▸ What the task requires
Give the entries again exactly. Skip the pictures.

▸ Data provided
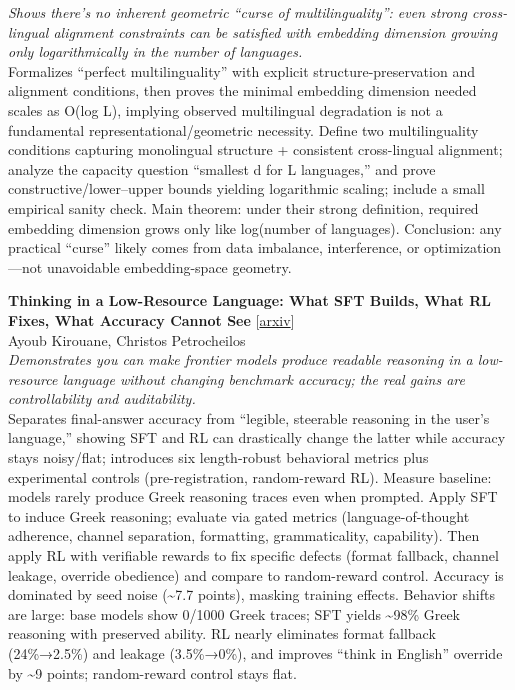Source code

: \documentclass[12pt,letterpaper]{article}
\begin{document}
{\small\textit{Shows there's no inherent geometric ``curse of multilinguality'': even strong cross-lingual alignment constraints can be satisfied with embedding dimension growing only logarithmically in the number of languages.}}\\[1pt]
{\footnotesize Formalizes ``perfect multilinguality'' with explicit structure-preservation and alignment conditions, then proves the minimal embedding dimension needed scales as O(log L), implying observed multilingual degradation is not a fundamental representational/geometric necessity. Define two multilinguality conditions capturing monolingual structure + consistent cross-lingual alignment; analyze the capacity question ``smallest d for L languages,'' and prove constructive/lower--upper bounds yielding logarithmic scaling; include a small empirical sanity check. Main theorem: under their strong definition, required embedding dimension grows only like log(number of languages). Conclusion: any practical ``curse'' likely comes from data imbalance, interference, or optimization---not unavoidable embedding-space geometry.}

\medskip

{\small\textbf{Thinking in a Low-Resource Language: What SFT Builds, What RL Fixes, What Accuracy Cannot See}} {\scriptsize[\href{https://arxiv.org/abs/2608.17744}{arxiv}]}\\
{\scriptsize Ayoub Kirouane, Christos Petrocheilos}\\

{\small\textit{Demonstrates you can make frontier models produce readable reasoning in a low-resource language without changing benchmark accuracy; the real gains are controllability and auditability.}}\\[1pt]
{\footnotesize Separates final-answer accuracy from ``legible, steerable reasoning in the user's language,'' showing SFT and RL can drastically change the latter while accuracy stays noisy/flat; introduces six length-robust behavioral metrics plus experimental controls (pre-registration, random-reward RL). Measure baseline: models rarely produce Greek reasoning traces even when prompted. Apply SFT to induce Greek reasoning; evaluate via gated metrics (language-of-thought adherence, channel separation, formatting, grammaticality, capability). Then apply RL with verifiable rewards to fix specific defects (format fallback, channel leakage, override obedience) and compare to random-reward control. Accuracy is dominated by seed noise (\textasciitilde{}7.7 points), masking training effects. Behavior shifts are large: base models show 0/1000 Greek traces; SFT yields \textasciitilde{}98\% Greek reasoning with preserved ability. RL nearly eliminates format fallback (24\%→2.5\%) and leakage (3.5\%→0\%), and improves ``think in English'' override by \textasciitilde{}9 points; random-reward control stays flat.}
\end{document}
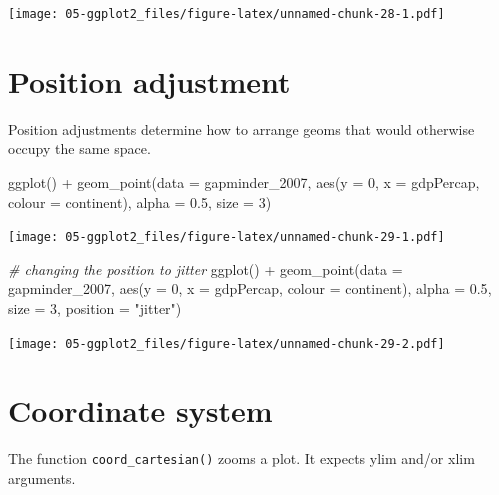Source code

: \documentclass[
]{book}
\newenvironment{Shaded}{\begin{snugshade}}{\end{snugshade}}
\newcommand{\AttributeTok}[1]{\textcolor[rgb]{0.77,0.63,0.00}{#1}}
\newcommand{\CommentTok}[1]{\textcolor[rgb]{0.56,0.35,0.01}{\textit{#1}}}
\newcommand{\DecValTok}[1]{\textcolor[rgb]{0.00,0.00,0.81}{#1}}
\newcommand{\FloatTok}[1]{\textcolor[rgb]{0.00,0.00,0.81}{#1}}
\newcommand{\FunctionTok}[1]{\textcolor[rgb]{0.00,0.00,0.00}{#1}}
\newcommand{\NormalTok}[1]{#1}
\newcommand{\SpecialCharTok}[1]{\textcolor[rgb]{0.00,0.00,0.00}{#1}}
\newcommand{\StringTok}[1]{\textcolor[rgb]{0.31,0.60,0.02}{#1}}
\begin{document}
\texttt{[image: 05-ggplot2\_files/figure-latex/unnamed-chunk-28-1.pdf]}

\hypertarget{position-adjustment}{%
\section{Position adjustment}\label{position-adjustment}}

Position adjustments determine how to arrange geoms that would otherwise occupy the same space.

\begin{Shaded}
\begin{Highlighting}[]
\FunctionTok{ggplot}\NormalTok{() }\SpecialCharTok{+} 
  \FunctionTok{geom\_point}\NormalTok{(}\AttributeTok{data =}\NormalTok{ gapminder\_2007, }\FunctionTok{aes}\NormalTok{(}\AttributeTok{y =} \DecValTok{0}\NormalTok{, }\AttributeTok{x =}\NormalTok{ gdpPercap, }\AttributeTok{colour =}\NormalTok{ continent), }
             \AttributeTok{alpha =} \FloatTok{0.5}\NormalTok{, }\AttributeTok{size =} \DecValTok{3}\NormalTok{)}
\end{Highlighting}
\end{Shaded}

\texttt{[image: 05-ggplot2\_files/figure-latex/unnamed-chunk-29-1.pdf]}

\begin{Shaded}
\begin{Highlighting}[]
\CommentTok{\# changing the position to jitter}
\FunctionTok{ggplot}\NormalTok{() }\SpecialCharTok{+} 
  \FunctionTok{geom\_point}\NormalTok{(}\AttributeTok{data =}\NormalTok{ gapminder\_2007, }\FunctionTok{aes}\NormalTok{(}\AttributeTok{y =} \DecValTok{0}\NormalTok{, }\AttributeTok{x =}\NormalTok{ gdpPercap, }\AttributeTok{colour =}\NormalTok{ continent), }
             \AttributeTok{alpha =} \FloatTok{0.5}\NormalTok{, }\AttributeTok{size =} \DecValTok{3}\NormalTok{, }\AttributeTok{position =} \StringTok{"jitter"}\NormalTok{)}
\end{Highlighting}
\end{Shaded}

\texttt{[image: 05-ggplot2\_files/figure-latex/unnamed-chunk-29-2.pdf]}

\hypertarget{coordinate-system}{%
\section{Coordinate system}\label{coordinate-system}}

The function \texttt{coord\_cartesian()} zooms a plot. It expects ylim and/or xlim arguments.
\end{document}
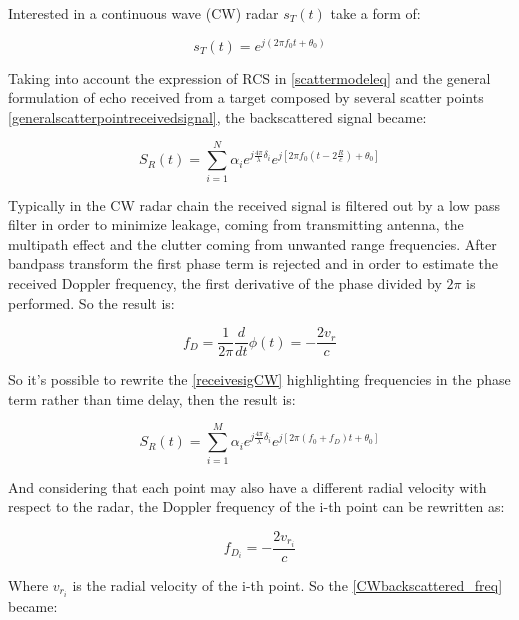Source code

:     
Interested in a continuous wave (CW) radar $s_{T}(t)$ take a form of:

\begin{equation}
s_{T}(t)=e^{j\left(2 \pi f_{0} t+\theta_{0}\right)}
\end{equation}

Taking into account the expression of RCS in \ref{scattermodeleq} and the general formulation of echo received from a target composed by several scatter points \ref{generalscatterpointreceivedsignal}, the backscattered signal became:

\begin{equation}
S_{R}(t)=\sum_{i=1}^{N} \alpha_{i} e^{j \frac{4 \pi}{\lambda} \delta_{i}} e^{j\left[2 \pi f_{0}\left(t-2 \frac{R}{c}\right)+\theta_{0}\right]}
\label{receivesigCW}
\end{equation}

Typically in the CW radar chain the received signal is filtered out by a low pass filter in order to minimize leakage, coming from transmitting antenna, the multipath effect and the clutter coming from unwanted range frequencies. After bandpass transform the first phase term is rejected and in order to estimate the received Doppler frequency, the first derivative of the phase divided by $2\pi$ is performed. So the result is:

\begin{equation}
f_{D}=\frac{1}{2 \pi} \frac{d}{d t} \phi(t)=-\frac{2 v_{r}}{c}
\end{equation}

So it's possible to rewrite the \ref{receivesigCW} highlighting frequencies in the phase term rather than time delay, then the result is:

\begin{equation}
S_{R}(t)=\sum_{i=1}^{M} \alpha_{i} e^{j \frac{4 \pi}{\lambda} \delta_{i}} e^{j\left[2 \pi\left(f_{0}+f_{D}\right) t+\theta_{0}\right]}
\label{CWbackscattered_freq}
\end{equation}



And considering that each point may also have a different radial velocity with respect to the radar, the Doppler frequency of the i-th point can be rewritten as:

\begin{equation}
f_{D_{i}} = -\frac{2 v_{r_{i}}}{c}
\end{equation}

Where $ v_{r_{i}} $ is the radial velocity of the i-th point. So the \ref{CWbackscattered_freq} became:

▸ Answer for this exercise
Source code

: \documentclass[12pt,letterpaper]{article}
\begin{document}
{\small\textit{Shows there's no inherent geometric ``curse of multilinguality'': even strong cross-lingual alignment constraints can be satisfied with embedding dimension growing only logarithmically in the number of languages.}}\\[1pt]
{\footnotesize Formalizes ``perfect multilinguality'' with explicit structure-preservation and alignment conditions, then proves the minimal embedding dimension needed scales as O(log L), implying observed multilingual degradation is not a fundamental representational/geometric necessity. Define two multilinguality conditions capturing monolingual structure + consistent cross-lingual alignment; analyze the capacity question ``smallest d for L languages,'' and prove constructive/lower--upper bounds yielding logarithmic scaling; include a small empirical sanity check. Main theorem: under their strong definition, required embedding dimension grows only like log(number of languages). Conclusion: any practical ``curse'' likely comes from data imbalance, interference, or optimization---not unavoidable embedding-space geometry.}

\medskip

{\small\textbf{Thinking in a Low-Resource Language: What SFT Builds, What RL Fixes, What Accuracy Cannot See}} {\scriptsize[\href{https://arxiv.org/abs/2608.17744}{arxiv}]}\\
{\scriptsize Ayoub Kirouane, Christos Petrocheilos}\\

{\small\textit{Demonstrates you can make frontier models produce readable reasoning in a low-resource language without changing benchmark accuracy; the real gains are controllability and auditability.}}\\[1pt]
{\footnotesize Separates final-answer accuracy from ``legible, steerable reasoning in the user's language,'' showing SFT and RL can drastically change the latter while accuracy stays noisy/flat; introduces six length-robust behavioral metrics plus experimental controls (pre-registration, random-reward RL). Measure baseline: models rarely produce Greek reasoning traces even when prompted. Apply SFT to induce Greek reasoning; evaluate via gated metrics (language-of-thought adherence, channel separation, formatting, grammaticality, capability). Then apply RL with verifiable rewards to fix specific defects (format fallback, channel leakage, override obedience) and compare to random-reward control. Accuracy is dominated by seed noise (\textasciitilde{}7.7 points), masking training effects. Behavior shifts are large: base models show 0/1000 Greek traces; SFT yields \textasciitilde{}98\% Greek reasoning with preserved ability. RL nearly eliminates format fallback (24\%→2.5\%) and leakage (3.5\%→0\%), and improves ``think in English'' override by \textasciitilde{}9 points; random-reward control stays flat.}
\end{document}
Source code

: \documentclass[
]{book}
\newenvironment{Shaded}{\begin{snugshade}}{\end{snugshade}}
\newcommand{\AttributeTok}[1]{\textcolor[rgb]{0.77,0.63,0.00}{#1}}
\newcommand{\CommentTok}[1]{\textcolor[rgb]{0.56,0.35,0.01}{\textit{#1}}}
\newcommand{\DecValTok}[1]{\textcolor[rgb]{0.00,0.00,0.81}{#1}}
\newcommand{\FloatTok}[1]{\textcolor[rgb]{0.00,0.00,0.81}{#1}}
\newcommand{\FunctionTok}[1]{\textcolor[rgb]{0.00,0.00,0.00}{#1}}
\newcommand{\NormalTok}[1]{#1}
\newcommand{\SpecialCharTok}[1]{\textcolor[rgb]{0.00,0.00,0.00}{#1}}
\newcommand{\StringTok}[1]{\textcolor[rgb]{0.31,0.60,0.02}{#1}}
\begin{document}
\texttt{[image: 05-ggplot2\_files/figure-latex/unnamed-chunk-28-1.pdf]}

\hypertarget{position-adjustment}{%
\section{Position adjustment}\label{position-adjustment}}

Position adjustments determine how to arrange geoms that would otherwise occupy the same space.

\begin{Shaded}
\begin{Highlighting}[]
\FunctionTok{ggplot}\NormalTok{() }\SpecialCharTok{+} 
  \FunctionTok{geom\_point}\NormalTok{(}\AttributeTok{data =}\NormalTok{ gapminder\_2007, }\FunctionTok{aes}\NormalTok{(}\AttributeTok{y =} \DecValTok{0}\NormalTok{, }\AttributeTok{x =}\NormalTok{ gdpPercap, }\AttributeTok{colour =}\NormalTok{ continent), }
             \AttributeTok{alpha =} \FloatTok{0.5}\NormalTok{, }\AttributeTok{size =} \DecValTok{3}\NormalTok{)}
\end{Highlighting}
\end{Shaded}

\texttt{[image: 05-ggplot2\_files/figure-latex/unnamed-chunk-29-1.pdf]}

\begin{Shaded}
\begin{Highlighting}[]
\CommentTok{\# changing the position to jitter}
\FunctionTok{ggplot}\NormalTok{() }\SpecialCharTok{+} 
  \FunctionTok{geom\_point}\NormalTok{(}\AttributeTok{data =}\NormalTok{ gapminder\_2007, }\FunctionTok{aes}\NormalTok{(}\AttributeTok{y =} \DecValTok{0}\NormalTok{, }\AttributeTok{x =}\NormalTok{ gdpPercap, }\AttributeTok{colour =}\NormalTok{ continent), }
             \AttributeTok{alpha =} \FloatTok{0.5}\NormalTok{, }\AttributeTok{size =} \DecValTok{3}\NormalTok{, }\AttributeTok{position =} \StringTok{"jitter"}\NormalTok{)}
\end{Highlighting}
\end{Shaded}

\texttt{[image: 05-ggplot2\_files/figure-latex/unnamed-chunk-29-2.pdf]}

\hypertarget{coordinate-system}{%
\section{Coordinate system}\label{coordinate-system}}

The function \texttt{coord\_cartesian()} zooms a plot. It expects ylim and/or xlim arguments.
\end{document}
Source code

:     
Interested in a continuous wave (CW) radar $s_{T}(t)$ take a form of:

\begin{equation}
s_{T}(t)=e^{j\left(2 \pi f_{0} t+\theta_{0}\right)}
\end{equation}

Taking into account the expression of RCS in \ref{scattermodeleq} and the general formulation of echo received from a target composed by several scatter points \ref{generalscatterpointreceivedsignal}, the backscattered signal became:

\begin{equation}
S_{R}(t)=\sum_{i=1}^{N} \alpha_{i} e^{j \frac{4 \pi}{\lambda} \delta_{i}} e^{j\left[2 \pi f_{0}\left(t-2 \frac{R}{c}\right)+\theta_{0}\right]}
\label{receivesigCW}
\end{equation}

Typically in the CW radar chain the received signal is filtered out by a low pass filter in order to minimize leakage, coming from transmitting antenna, the multipath effect and the clutter coming from unwanted range frequencies. After bandpass transform the first phase term is rejected and in order to estimate the received Doppler frequency, the first derivative of the phase divided by $2\pi$ is performed. So the result is:

\begin{equation}
f_{D}=\frac{1}{2 \pi} \frac{d}{d t} \phi(t)=-\frac{2 v_{r}}{c}
\end{equation}

So it's possible to rewrite the \ref{receivesigCW} highlighting frequencies in the phase term rather than time delay, then the result is:

\begin{equation}
S_{R}(t)=\sum_{i=1}^{M} \alpha_{i} e^{j \frac{4 \pi}{\lambda} \delta_{i}} e^{j\left[2 \pi\left(f_{0}+f_{D}\right) t+\theta_{0}\right]}
\label{CWbackscattered_freq}
\end{equation}



And considering that each point may also have a different radial velocity with respect to the radar, the Doppler frequency of the i-th point can be rewritten as:

\begin{equation}
f_{D_{i}} = -\frac{2 v_{r_{i}}}{c}
\end{equation}

Where $ v_{r_{i}} $ is the radial velocity of the i-th point. So the \ref{CWbackscattered_freq} became:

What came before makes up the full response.